As long as we’re willing to engage in their argument — that God is genderless therefore we don’t need to use any sacred feminine references, we are reacting on the defensive and allowing their definition of deity to be the primary definition of deity. If indeed their God is genderless, my use of the sacred feminine in any of Her variations should not bother them. As long as they argue otherwise, it is an indication that their genderless claims are denied by their passionate need to keep me from referring to the sacred feminine.

When they no longer care, then I would believe their God is indeed genderless.

I don’t really care what the ancients believed or how they thought of God. I prefer to claim the sacred feminine alongside the sacred masculine, therefore their preferences are meaningless to me.

Lore continues:

At 11:36 8/24/08, Burl wrote:

>I think to take gender out of the Godhead is to deny our

>relationship to the greater whole.

It is not by accident that we yearn to identify with the sacred feminine. It is the completion we need to have a healthy relationship with all of life and the universe. Gender is indeed reflective of the cosmic process, as you noted. It is so integral that it is represented in every species, even those that are androgynous. As a species, we cannot imagine life without either gender. Even our material items are referred to as gendered (ie a ship is “she”). Trying to make a monotheistic deity one gender or genderless defies this deep natural instinct and creates imbalance in our thought processes.

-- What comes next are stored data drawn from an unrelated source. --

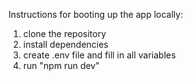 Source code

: Instructions for booting up the app locally:

1. clone the repository
2. install dependencies
3. create .env file and fill in all variables
4. run "npm run dev"
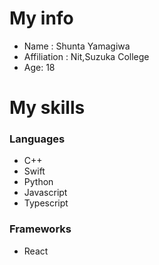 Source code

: # My info
- Name : Shunta Yamagiwa
- Affiliation : Nit,Suzuka College
- Age: 18

# My skills
### Languages
- C++
- Swift
- Python
- Javascript
- Typescript

### Frameworks
- React


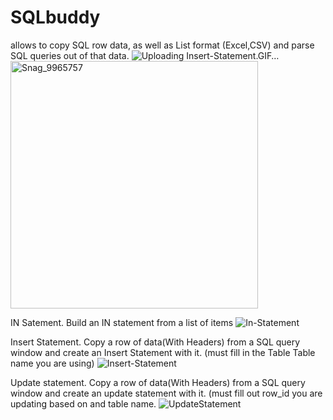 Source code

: # SQLbuddy
allows to copy SQL row data, as well as List format (Excel,CSV) and parse SQL queries out of that data.
![Uploading Insert-Statement.GIF…]()
<img width="396" alt="Snag_9965757" src="https://github.com/NIckKilian/SQLbuddy/assets/78666274/c00d6a87-b99b-4eb7-8800-ee7ea36fac1d">


IN Satement. Build an IN statement from a list of items
![In-Statement](https://github.com/NIckKilian/SQLbuddy/assets/78666274/cdd1b6a1-a271-4f67-a8ca-4e65d0faaf9d)



Insert Statement. Copy a row of data(With Headers) from a SQL query window and create an Insert Statement with it.
(must fill in the Table Table name you are using)
![Insert-Statement](https://github.com/NIckKilian/SQLbuddy/assets/78666274/43a929e7-d572-4daa-bf4d-309f3ec2388f)



Update statement. Copy a row of data(With Headers) from a SQL query window and create an update statement with it.
(must fill out row_id you are updating based on and table name.
![UpdateStatement](https://github.com/NIckKilian/SQLbuddy/assets/78666274/5329d007-31d4-4e51-880e-2e80252fdb68)

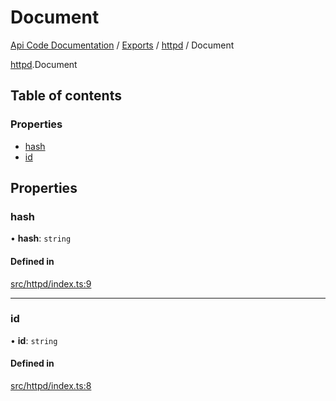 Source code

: # Document
 
[Api Code Documentation](../README.md) / [Exports](../modules.md) / [httpd](../modules/httpd.md) / Document

[httpd](../modules/httpd.md).Document

## Table of contents

### Properties

- [hash](httpd.Document.md#hash)
- [id](httpd.Document.md#id)

## Properties

### hash

• **hash**: `string`

#### Defined in

[src/httpd/index.ts:9](https://github.com/openkfw/TruBudget/blob/2e43ea7/api/src/httpd/index.ts#L9)

___

### id

• **id**: `string`

#### Defined in

[src/httpd/index.ts:8](https://github.com/openkfw/TruBudget/blob/2e43ea7/api/src/httpd/index.ts#L8)
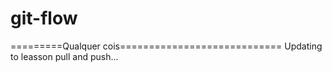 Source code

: 
# git-flow
=========Qualquer cois============================
Updating to leasson pull and push...
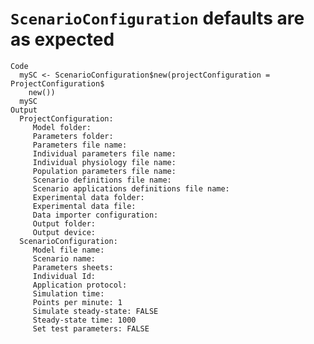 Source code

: # `ScenarioConfiguration` defaults are as expected

    Code
      mySC <- ScenarioConfiguration$new(projectConfiguration = ProjectConfiguration$
        new())
      mySC
    Output
      ProjectConfiguration: 
         Model folder: 
         Parameters folder: 
         Parameters file name: 
         Individual parameters file name: 
         Individual physiology file name: 
         Population parameters file name: 
         Scenario definitions file name: 
         Scenario applications definitions file name: 
         Experimental data folder: 
         Experimental data file: 
         Data importer configuration: 
         Output folder: 
         Output device: 
      ScenarioConfiguration: 
         Model file name: 
         Scenario name: 
         Parameters sheets: 
         Individual Id: 
         Application protocol: 
         Simulation time: 
         Points per minute: 1 
         Simulate steady-state: FALSE 
         Steady-state time: 1000 
         Set test parameters: FALSE 

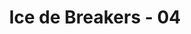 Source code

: ---
layout: videojs
title: Ice de Breakers - 04
description: >+
    Translated by @sasori39883522
lang: en
plink: https://hinatacampaign.github.io/ice-de-breakers-04.html
subtitles: 日向坂46ICE DE BREAKERSBREAK 04自分の殻を氷でブレイクアイスボックス.en.vtt
video_url: http://www.youtube.com/watch?v=7iJuXQ4Fxnc
thumbnail: https://i.ytimg.com/vi/7iJuXQ4Fxnc/maxresdefault.jpg
--- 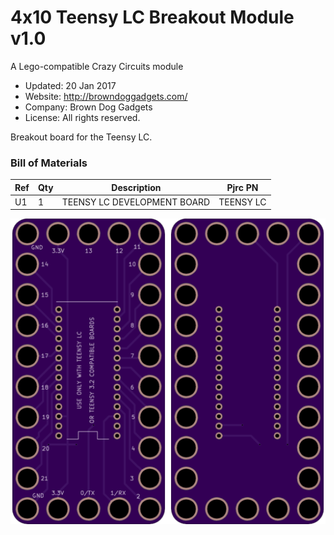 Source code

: <!--- start title --->
# 4x10 Teensy LC Breakout Module v1.0
A Lego-compatible Crazy Circuits module

- Updated: 20 Jan 2017
- Website: http://browndoggadgets.com/
- Company: Brown Dog Gadgets
- License: All rights reserved.

<!--- end title --->
Breakout board for the Teensy LC.

### Bill of Materials

<!--- bom start --->
|Ref|Qty|Description|Pjrc PN|
|---|---|-----------|------|
|U1|1|TEENSY LC DEVELOPMENT BOARD|TEENSY LC|

<!--- bom end --->

![Gerber Preview](preview.png)

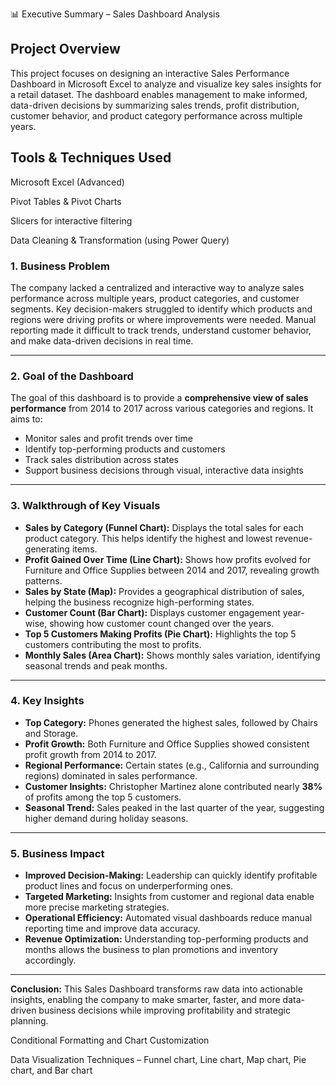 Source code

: 📊 Executive Summary – Sales Dashboard Analysis
## Project Overview

This project focuses on designing an interactive Sales Performance Dashboard in Microsoft Excel to analyze and visualize key sales insights for a retail dataset. The dashboard enables management to make informed, data-driven decisions by summarizing sales trends, profit distribution, customer behavior, and product category performance across multiple years.

## Tools & Techniques Used

Microsoft Excel (Advanced)

Pivot Tables & Pivot Charts

Slicers for interactive filtering

Data Cleaning & Transformation (using Power Query)


### 1. Business Problem

The company lacked a centralized and interactive way to analyze sales performance across multiple years, product categories, and customer segments. Key decision-makers struggled to identify which products and regions were driving profits or where improvements were needed. Manual reporting made it difficult to track trends, understand customer behavior, and make data-driven decisions in real time.

---

### 2. Goal of the Dashboard

The goal of this dashboard is to provide a **comprehensive view of sales performance** from 2014 to 2017 across various categories and regions. It aims to:

* Monitor sales and profit trends over time
* Identify top-performing products and customers
* Track sales distribution across states
* Support business decisions through visual, interactive data insights

---


### 3. Walkthrough of Key Visuals

* **Sales by Category (Funnel Chart):** Displays the total sales for each product category. This helps identify the highest and lowest revenue-generating items.
* **Profit Gained Over Time (Line Chart):** Shows how profits evolved for Furniture and Office Supplies between 2014 and 2017, revealing growth patterns.
* **Sales by State (Map):** Provides a geographical distribution of sales, helping the business recognize high-performing states.
* **Customer Count (Bar Chart):** Displays customer engagement year-wise, showing how customer count changed over the years.
* **Top 5 Customers Making Profits (Pie Chart):** Highlights the top 5 customers contributing the most to profits.
* **Monthly Sales (Area Chart):** Shows monthly sales variation, identifying seasonal trends and peak months.

---

### 4. Key Insights

* **Top Category:** Phones generated the highest sales, followed by Chairs and Storage.
* **Profit Growth:** Both Furniture and Office Supplies showed consistent profit growth from 2014 to 2017.
* **Regional Performance:** Certain states (e.g., California and surrounding regions) dominated in sales performance.
* **Customer Insights:** Christopher Martinez alone contributed nearly **38%** of profits among the top 5 customers.
* **Seasonal Trend:** Sales peaked in the last quarter of the year, suggesting higher demand during holiday seasons.

---

### 5. Business Impact

* **Improved Decision-Making:** Leadership can quickly identify profitable product lines and focus on underperforming ones.
* **Targeted Marketing:** Insights from customer and regional data enable more precise marketing strategies.
* **Operational Efficiency:** Automated visual dashboards reduce manual reporting time and improve data accuracy.
* **Revenue Optimization:** Understanding top-performing products and months allows the business to plan promotions and inventory accordingly.

---

**Conclusion:**
This Sales Dashboard transforms raw data into actionable insights, enabling the company to make smarter, faster, and more data-driven business decisions while improving profitability and strategic planning.


Conditional Formatting and Chart Customization

Data Visualization Techniques – Funnel chart, Line chart, Map chart, Pie chart, and Bar chart
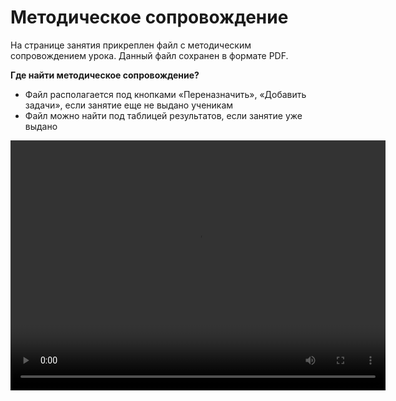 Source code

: # Методическое сопровождение

На странице занятия прикреплен файл с методическим сопровождением урока. Данный файл сохранен в формате PDF.

**Где найти методическое сопровождение?**

- Файл располагается под кнопками «Переназначить», «Добавить задачи», если занятие еще не выдано ученикам
- Файл можно найти под таблицей результатов, если занятие уже выдано


<video width="600" height="400" controls=true src="https://s3-eu-west-1.amazonaws.com/edu-prod/video/help_videos/10.mp4" type="video/mp4" /> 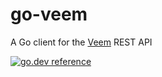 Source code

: # go-veem

A Go client for the [Veem](https://www.veem.com/) REST API

[![go.dev reference](https://img.shields.io/badge/go.dev-reference-007d9c?logo=go&logoColor=white&style=flat-rounded)](https://pkg.go.dev/github.com/tinyzimmer/go-veem)
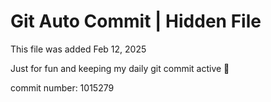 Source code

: # Git Auto Commit | Hidden File

This file was added Feb 12, 2025

Just for fun and keeping my daily git commit active 🤪

commit number: 1015279
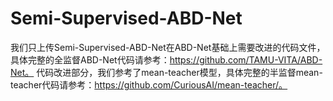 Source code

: # Semi-Supervised-ABD-Net
我们只上传Semi-Supervised-ABD-Net在ABD-Net基础上需要改进的代码文件，具体完整的全监督ABD-Net代码请参考：https://github.com/TAMU-VITA/ABD-Net。
代码改进部分，我们参考了mean-teacher模型，具体完整的半监督mean-teacher代码请参考：https://github.com/CuriousAI/mean-teacher/。
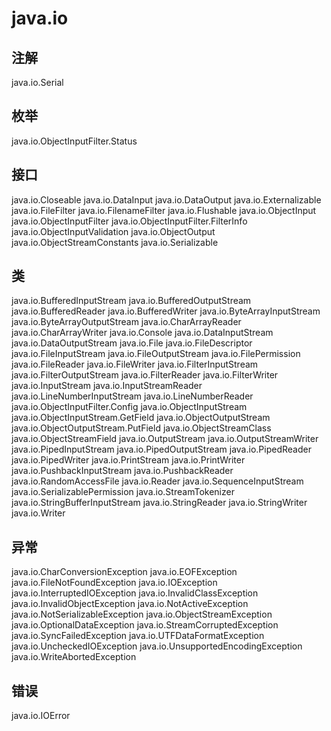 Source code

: # java.io

## 注解

java.io.Serial

## 枚举

java.io.ObjectInputFilter.Status

## 接口

java.io.Closeable
java.io.DataInput
java.io.DataOutput
java.io.Externalizable
java.io.FileFilter
java.io.FilenameFilter
java.io.Flushable
java.io.ObjectInput
java.io.ObjectInputFilter
java.io.ObjectInputFilter.FilterInfo
java.io.ObjectInputValidation
java.io.ObjectOutput
java.io.ObjectStreamConstants
java.io.Serializable

## 类

java.io.BufferedInputStream
java.io.BufferedOutputStream
java.io.BufferedReader
java.io.BufferedWriter
java.io.ByteArrayInputStream
java.io.ByteArrayOutputStream
java.io.CharArrayReader
java.io.CharArrayWriter
java.io.Console
java.io.DataInputStream
java.io.DataOutputStream
java.io.File
java.io.FileDescriptor
java.io.FileInputStream
java.io.FileOutputStream
java.io.FilePermission
java.io.FileReader
java.io.FileWriter
java.io.FilterInputStream
java.io.FilterOutputStream
java.io.FilterReader
java.io.FilterWriter
java.io.InputStream
java.io.InputStreamReader
java.io.LineNumberInputStream
java.io.LineNumberReader
java.io.ObjectInputFilter.Config
java.io.ObjectInputStream
java.io.ObjectInputStream.GetField
java.io.ObjectOutputStream
java.io.ObjectOutputStream.PutField
java.io.ObjectStreamClass
java.io.ObjectStreamField
java.io.OutputStream
java.io.OutputStreamWriter
java.io.PipedInputStream
java.io.PipedOutputStream
java.io.PipedReader
java.io.PipedWriter
java.io.PrintStream
java.io.PrintWriter
java.io.PushbackInputStream
java.io.PushbackReader
java.io.RandomAccessFile
java.io.Reader
java.io.SequenceInputStream
java.io.SerializablePermission
java.io.StreamTokenizer
java.io.StringBufferInputStream
java.io.StringReader
java.io.StringWriter
java.io.Writer

## 异常

java.io.CharConversionException
java.io.EOFException
java.io.FileNotFoundException
java.io.IOException
java.io.InterruptedIOException
java.io.InvalidClassException
java.io.InvalidObjectException
java.io.NotActiveException
java.io.NotSerializableException
java.io.ObjectStreamException
java.io.OptionalDataException
java.io.StreamCorruptedException
java.io.SyncFailedException
java.io.UTFDataFormatException
java.io.UncheckedIOException
java.io.UnsupportedEncodingException
java.io.WriteAbortedException

## 错误

java.io.IOError





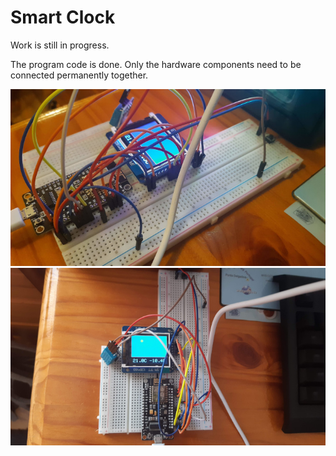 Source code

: # Smart Clock

Work is still in progress.

The program code is done. Only the hardware components need to be connected permanently together.

![Image 1](1.jpg)
![Image 2](2.jpg)

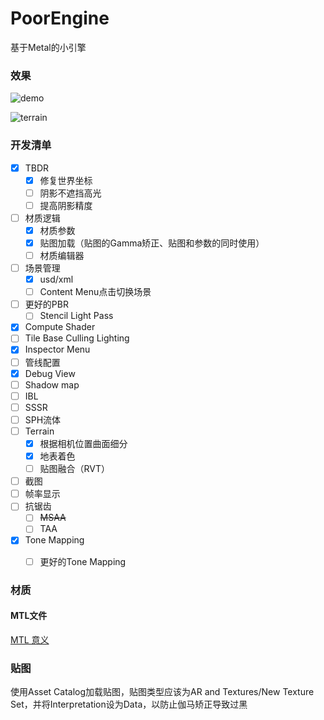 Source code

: # PoorEngine
基于Metal的小引擎

### 效果

![demo](Doc/demo.png)

![terrain](Doc/terrain.png)

### 开发清单

- [x] TBDR
  - [x] 修复世界坐标
  - [ ] 阴影不遮挡高光
  - [ ] 提高阴影精度
- [ ] 材质逻辑
  - [x] 材质参数
  - [x] 贴图加载（贴图的Gamma矫正、贴图和参数的同时使用）
  - [ ] 材质编辑器
- [ ] 场景管理
  - [x] usd/xml
  - [ ] Content Menu点击切换场景
- [ ] 更好的PBR
  - [ ] Stencil Light Pass
- [x] Compute Shader
- [ ] Tile Base Culling Lighting
- [x] Inspector Menu
- [ ] 管线配置
- [x] Debug View
- [ ] Shadow map
- [ ] IBL
- [ ] SSSR
- [ ] SPH流体
- [ ] Terrain
  - [x] 根据相机位置曲面细分
  - [x] 地表着色
  - [ ] 贴图融合（RVT）
- [ ] 截图
- [ ] 帧率显示
- [ ] 抗锯齿
  - [ ] ~~MSAA~~
  - [ ] TAA
- [x] Tone Mapping
  - [ ] 更好的Tone Mapping
  



### 材质

#### MTL文件

[MTL 意义](http://paulbourke.net/dataformats/mtl/)

### 贴图

使用Asset Catalog加载贴图，贴图类型应该为AR and Textures/New Texture Set，并将Interpretation设为Data，以防止伽马矫正导致过黑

It also creates a masculinized world that devalues and fears anything associated with the feminine while worshipping anything associated with the masculine. This worship of all things masculine is what allows our society to glorifies the mass extinction of others (including other species) via war, genocide, rape of the earth, etc.

Since creativity is viewed as feminine, it too is feared and devalued. We cannot make progress without creativity, yet men who display prowess in overtly creative endeavors (ie an artist) are ridiculed as “feminine” and shunned.

There is no way to have a balanced society that strictly worships a monotheistic deity that is either one gender or genderless. It is an abnormal and deformed way of viewing the universe and our world experience. Like all things that are deformed, this abnormal belief cannot create the balance and acceptance of Self, Earth and Universe that we desperately need.

–Lore

* * * * * * * * * * *

Katia wrote later:

I really like the new theory by Rabbi Sameth about YHVH being reversed to say He/She.   He/She makes alot of sense for the Divine’s name, and the major names of God in our very Bibles literally mean just that.   Elohim means “God and Goddess” and Yahweh/Yahovah/YHVH is a combination of the God Yah and Goddess Havah (Havah is Hebrew for “Eve”, and means Mother of All). 

The Tetragrammaton name of the Divine, written YHVH, has the added benefit of meaning God/Goddess no matter which way you look at it — front to back or back to front.   No matter how you flip it, there is Goddess-and-God simultaneously.